Nevertheless, his own work, especially his fiction, is in some respects wonderfully experimental and strange. His ideas about heresy and orthodoxy are also very interesting to read alongside Milton's views on these subjects.

I've just read his essay on Great Expectations, which I'd recommend. You can view the whole text at Project Gutenberg, here. In the meantime, here is a little taste:
In this book for the first time the hero disappears. The hero had descended to Dickens by a long line which begins with the gods [...] but Great Expectations may be called [...] a novel without a hero. [...] I mean that it is a novel which aims chiefly at showing that the hero is unheroic.

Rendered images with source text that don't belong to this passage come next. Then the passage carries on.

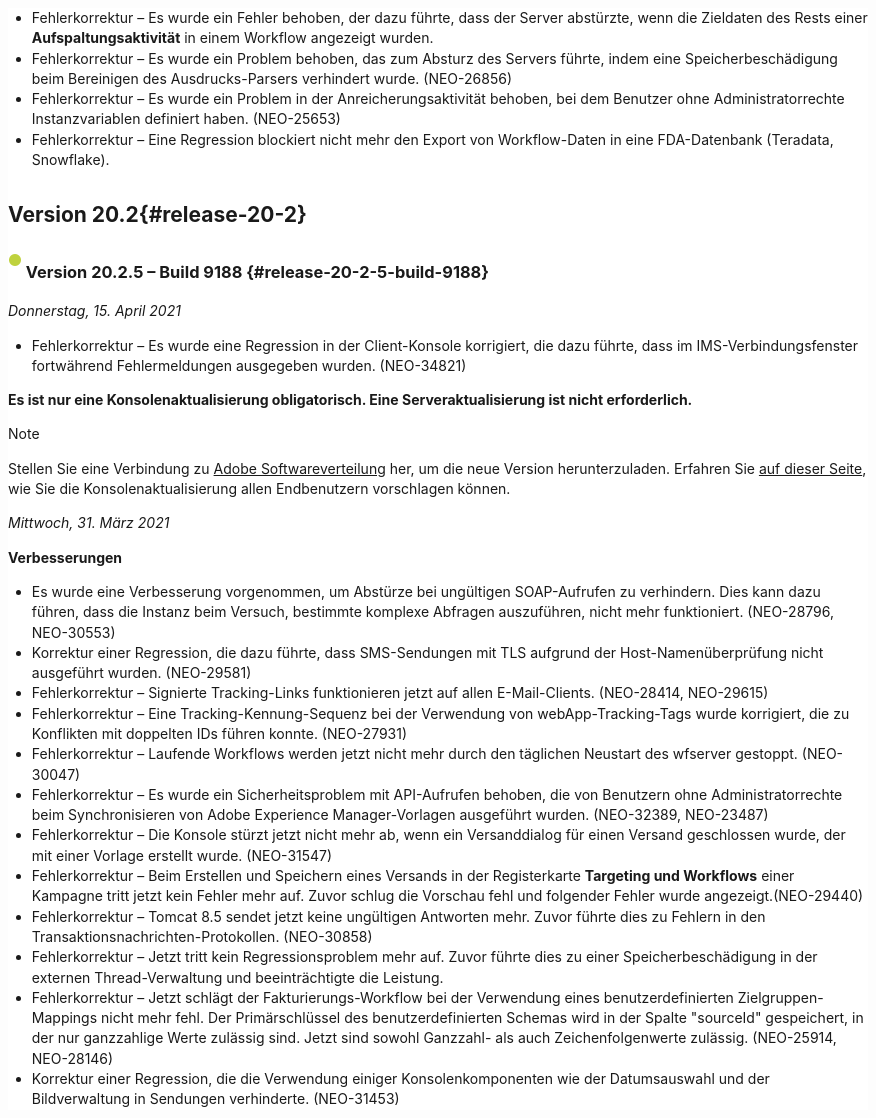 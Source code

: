 * Fehlerkorrektur – Es wurde ein Fehler behoben, der dazu führte, dass der Server abstürzte, wenn die Zieldaten des Rests einer **Aufspaltungsaktivität** in einem Workflow angezeigt wurden.
* Fehlerkorrektur – Es wurde ein Problem behoben, das zum Absturz des Servers führte, indem eine Speicherbeschädigung beim Bereinigen des Ausdrucks-Parsers verhindert wurde. (NEO-26856)
* Fehlerkorrektur – Es wurde ein Problem in der Anreicherungsaktivität behoben, bei dem Benutzer ohne Administratorrechte Instanzvariablen definiert haben. (NEO-25653)
* Fehlerkorrektur – Eine Regression blockiert nicht mehr den Export von Workflow-Daten in eine FDA-Datenbank (Teradata, Snowflake).

## Version 20.2{#release-20-2}

### ![](assets/do-not-localize/limited_2.png) Version 20.2.5 – Build 9188 {#release-20-2-5-build-9188}

_Donnerstag, 15. April 2021_

* Fehlerkorrektur – Es wurde eine Regression in der Client-Konsole korrigiert, die dazu führte, dass im IMS-Verbindungsfenster fortwährend Fehlermeldungen ausgegeben wurden. (NEO-34821)

**Es ist nur eine Konsolenaktualisierung obligatorisch. Eine Serveraktualisierung ist nicht erforderlich.**

>[!NOTE]
>
> Stellen Sie eine Verbindung zu [Adobe Softwareverteilung](https://experience.adobe.com/#/downloads/content/software-distribution/de/campaign.html) her, um die neue Version herunterzuladen. Erfahren Sie [auf dieser Seite](../../installation/using/client-console-availability-for-windows.md), wie Sie die Konsolenaktualisierung allen Endbenutzern vorschlagen können.

_Mittwoch, 31. März 2021_

**Verbesserungen**

* Es wurde eine Verbesserung vorgenommen, um Abstürze bei ungültigen SOAP-Aufrufen zu verhindern. Dies kann dazu führen, dass die Instanz beim Versuch, bestimmte komplexe Abfragen auszuführen, nicht mehr funktioniert. (NEO-28796, NEO-30553)
* Korrektur einer Regression, die dazu führte, dass SMS-Sendungen mit TLS aufgrund der Host-Namenüberprüfung nicht ausgeführt wurden. (NEO-29581)
* Fehlerkorrektur – Signierte Tracking-Links funktionieren jetzt auf allen E-Mail-Clients. (NEO-28414, NEO-29615)
* Fehlerkorrektur – Eine Tracking-Kennung-Sequenz bei der Verwendung von webApp-Tracking-Tags wurde korrigiert, die zu Konflikten mit doppelten IDs führen konnte. (NEO-27931)
* Fehlerkorrektur – Laufende Workflows werden jetzt nicht mehr durch den täglichen Neustart des wfserver gestoppt. (NEO-30047)
* Fehlerkorrektur – Es wurde ein Sicherheitsproblem mit API-Aufrufen behoben, die von Benutzern ohne Administratorrechte beim Synchronisieren von Adobe Experience Manager-Vorlagen ausgeführt wurden. (NEO-32389, NEO-23487)
* Fehlerkorrektur – Die Konsole stürzt jetzt nicht mehr ab, wenn ein Versanddialog für einen Versand geschlossen wurde, der mit einer Vorlage erstellt wurde. (NEO-31547)
* Fehlerkorrektur – Beim Erstellen und Speichern eines Versands in der Registerkarte **Targeting und Workflows** einer Kampagne tritt jetzt kein Fehler mehr auf. Zuvor schlug die Vorschau fehl und folgender Fehler wurde angezeigt.(NEO-29440)
* Fehlerkorrektur – Tomcat 8.5 sendet jetzt keine ungültigen Antworten mehr. Zuvor führte dies zu Fehlern in den Transaktionsnachrichten-Protokollen. (NEO-30858)
* Fehlerkorrektur – Jetzt tritt kein Regressionsproblem mehr auf. Zuvor führte dies zu einer Speicherbeschädigung in der externen Thread-Verwaltung und beeinträchtigte die Leistung.
* Fehlerkorrektur – Jetzt schlägt der Fakturierungs-Workflow bei der Verwendung eines benutzerdefinierten Zielgruppen-Mappings nicht mehr fehl. Der Primärschlüssel des benutzerdefinierten Schemas wird in der Spalte &quot;sourceId&quot; gespeichert, in der nur ganzzahlige Werte zulässig sind. Jetzt sind sowohl Ganzzahl- als auch Zeichenfolgenwerte zulässig. (NEO-25914, NEO-28146)
* Korrektur einer Regression, die die Verwendung einiger Konsolenkomponenten wie der Datumsauswahl und der Bildverwaltung in Sendungen verhinderte. (NEO-31453)
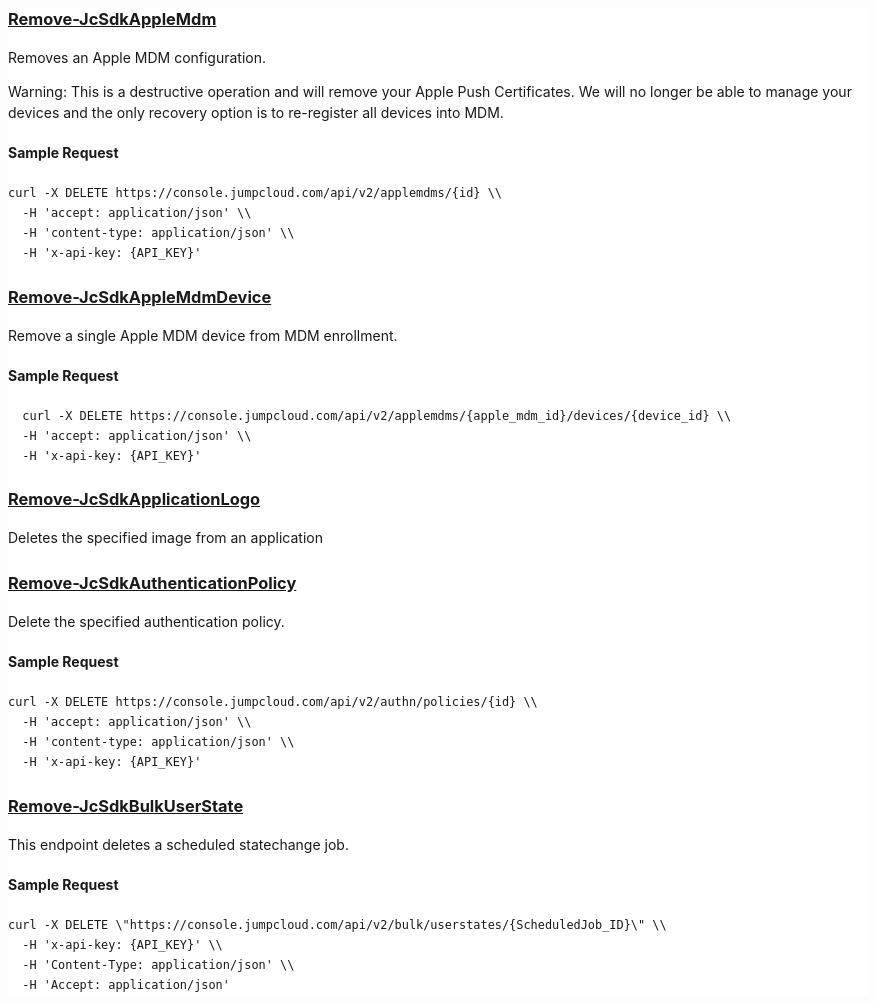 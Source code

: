 ### [Remove-JcSdkAppleMdm](Remove-JcSdkAppleMdm.md)
Removes an Apple MDM configuration.

Warning: This is a destructive operation and will remove your Apple Push Certificates.
We will no longer be able to manage your devices and the only recovery option is to re-register all devices into MDM.

#### Sample Request
```
curl -X DELETE https://console.jumpcloud.com/api/v2/applemdms/{id} \\
  -H 'accept: application/json' \\
  -H 'content-type: application/json' \\
  -H 'x-api-key: {API_KEY}'
```

### [Remove-JcSdkAppleMdmDevice](Remove-JcSdkAppleMdmDevice.md)
Remove a single Apple MDM device from MDM enrollment.

#### Sample Request
```
  curl -X DELETE https://console.jumpcloud.com/api/v2/applemdms/{apple_mdm_id}/devices/{device_id} \\
  -H 'accept: application/json' \\
  -H 'x-api-key: {API_KEY}'
```

### [Remove-JcSdkApplicationLogo](Remove-JcSdkApplicationLogo.md)
Deletes the specified image from an application

### [Remove-JcSdkAuthenticationPolicy](Remove-JcSdkAuthenticationPolicy.md)
Delete the specified authentication policy.

#### Sample Request
```
curl -X DELETE https://console.jumpcloud.com/api/v2/authn/policies/{id} \\
  -H 'accept: application/json' \\
  -H 'content-type: application/json' \\
  -H 'x-api-key: {API_KEY}'
```

### [Remove-JcSdkBulkUserState](Remove-JcSdkBulkUserState.md)
This endpoint deletes a scheduled statechange job.
#### Sample Request
```
curl -X DELETE \"https://console.jumpcloud.com/api/v2/bulk/userstates/{ScheduledJob_ID}\" \\
  -H 'x-api-key: {API_KEY}' \\
  -H 'Content-Type: application/json' \\
  -H 'Accept: application/json'
```
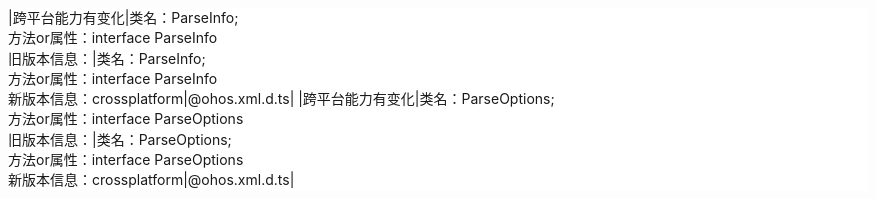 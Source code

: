 |跨平台能力有变化|类名：ParseInfo;<br>方法or属性：interface ParseInfo<br>旧版本信息：|类名：ParseInfo;<br>方法or属性：interface ParseInfo<br>新版本信息：crossplatform|@ohos.xml.d.ts|
|跨平台能力有变化|类名：ParseOptions;<br>方法or属性：interface ParseOptions<br>旧版本信息：|类名：ParseOptions;<br>方法or属性：interface ParseOptions<br>新版本信息：crossplatform|@ohos.xml.d.ts|
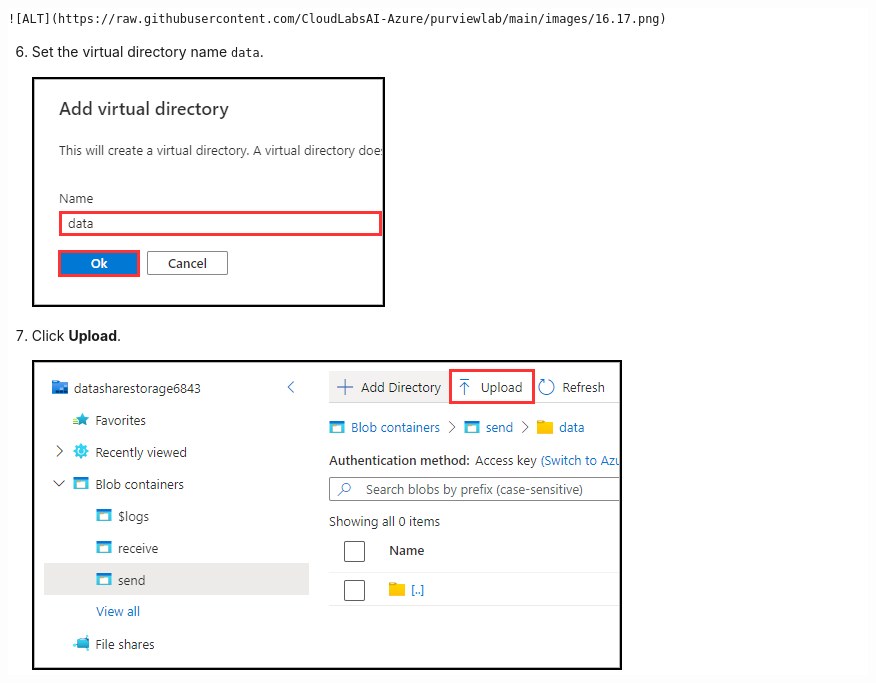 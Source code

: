     ![ALT](https://raw.githubusercontent.com/CloudLabsAI-Azure/purviewlab/main/images/16.17.png)

6. Set the virtual directory name `data`.

    ![ALT](https://raw.githubusercontent.com/CloudLabsAI-Azure/purviewlab/main/images/16.18.png)

7. Click **Upload**.

    ![ALT](https://raw.githubusercontent.com/CloudLabsAI-Azure/purviewlab/main/images/16.19.png)
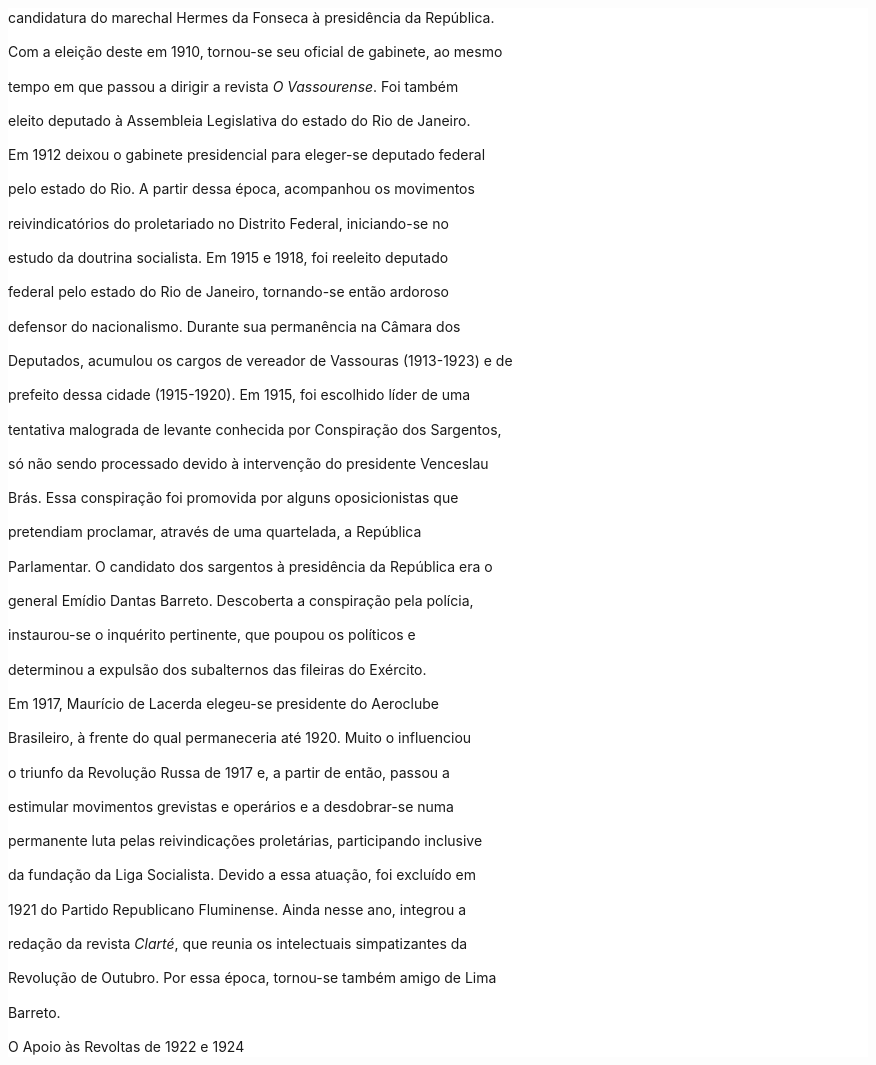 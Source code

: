 candidatura do marechal Hermes da Fonseca à presidência da República.

Com a eleição deste em 1910, tornou-se seu oficial de gabinete, ao mesmo

tempo em que passou a dirigir a revista *O Vassourense*. Foi também

eleito deputado à Assembleia Legislativa do estado do Rio de Janeiro.



Em 1912 deixou o gabinete presidencial para eleger-se deputado federal

pelo estado do Rio. A partir dessa época, acompanhou os movimentos

reivindicatórios do proletariado no Distrito Federal, iniciando-se no

estudo da doutrina socialista. Em 1915 e 1918, foi reeleito deputado

federal pelo estado do Rio de Janeiro, tornando-se então ardoroso

defensor do nacionalismo. Durante sua permanência na Câmara dos

Deputados, acumulou os cargos de vereador de Vassouras (1913-1923) e de

prefeito dessa cidade (1915-1920). Em 1915, foi escolhido líder de uma

tentativa malograda de levante conhecida por Conspiração dos Sargentos,

só não sendo processado devido à intervenção do presidente Venceslau

Brás. Essa conspiração foi promovida por alguns oposicionistas que

pretendiam proclamar, através de uma quartelada, a República

Parlamentar. O candidato dos sargentos à presidência da República era o

general Emídio Dantas Barreto. Descoberta a conspiração pela polícia,

instaurou-se o inquérito pertinente, que poupou os políticos e

determinou a expulsão dos subalternos das fileiras do Exército.



Em 1917, Maurício de Lacerda elegeu-se presidente do Aeroclube

Brasileiro, à frente do qual permaneceria até 1920. Muito o influenciou

o triunfo da Revolução Russa de 1917 e, a partir de então, passou a

estimular movimentos grevistas e operários e a desdobrar-se numa

permanente luta pelas reivindicações proletárias, participando inclusive

da fundação da Liga Socialista. Devido a essa atuação, foi excluído em

1921 do Partido Republicano Fluminense. Ainda nesse ano, integrou a

redação da revista *Clarté*, que reunia os intelectuais simpatizantes da

Revolução de Outubro. Por essa época, tornou-se também amigo de Lima

Barreto.



O Apoio às Revoltas de 1922 e 1924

Chesterton goes on to accept that this "must appear of course to overstate the case"- Pip is delightful, charming. But nevertheless, for Chesterton:
Most of Pip's actions are meant to show that he is not heroic. [...] The study of Pip is meant to indicate that with all his virtues Pip was a snob. [...] When he deals with Pip he sets out not to show his strength like the strength of Hercules, but to show his weakness [...]
All his books might be called Great Expectations. But the only book to which he gave the name of Great Expectations was the only book in which the expectation was never realised.
I might post a little more from Chesterton at a later date. He is excellent on the significance of Trabb's boy.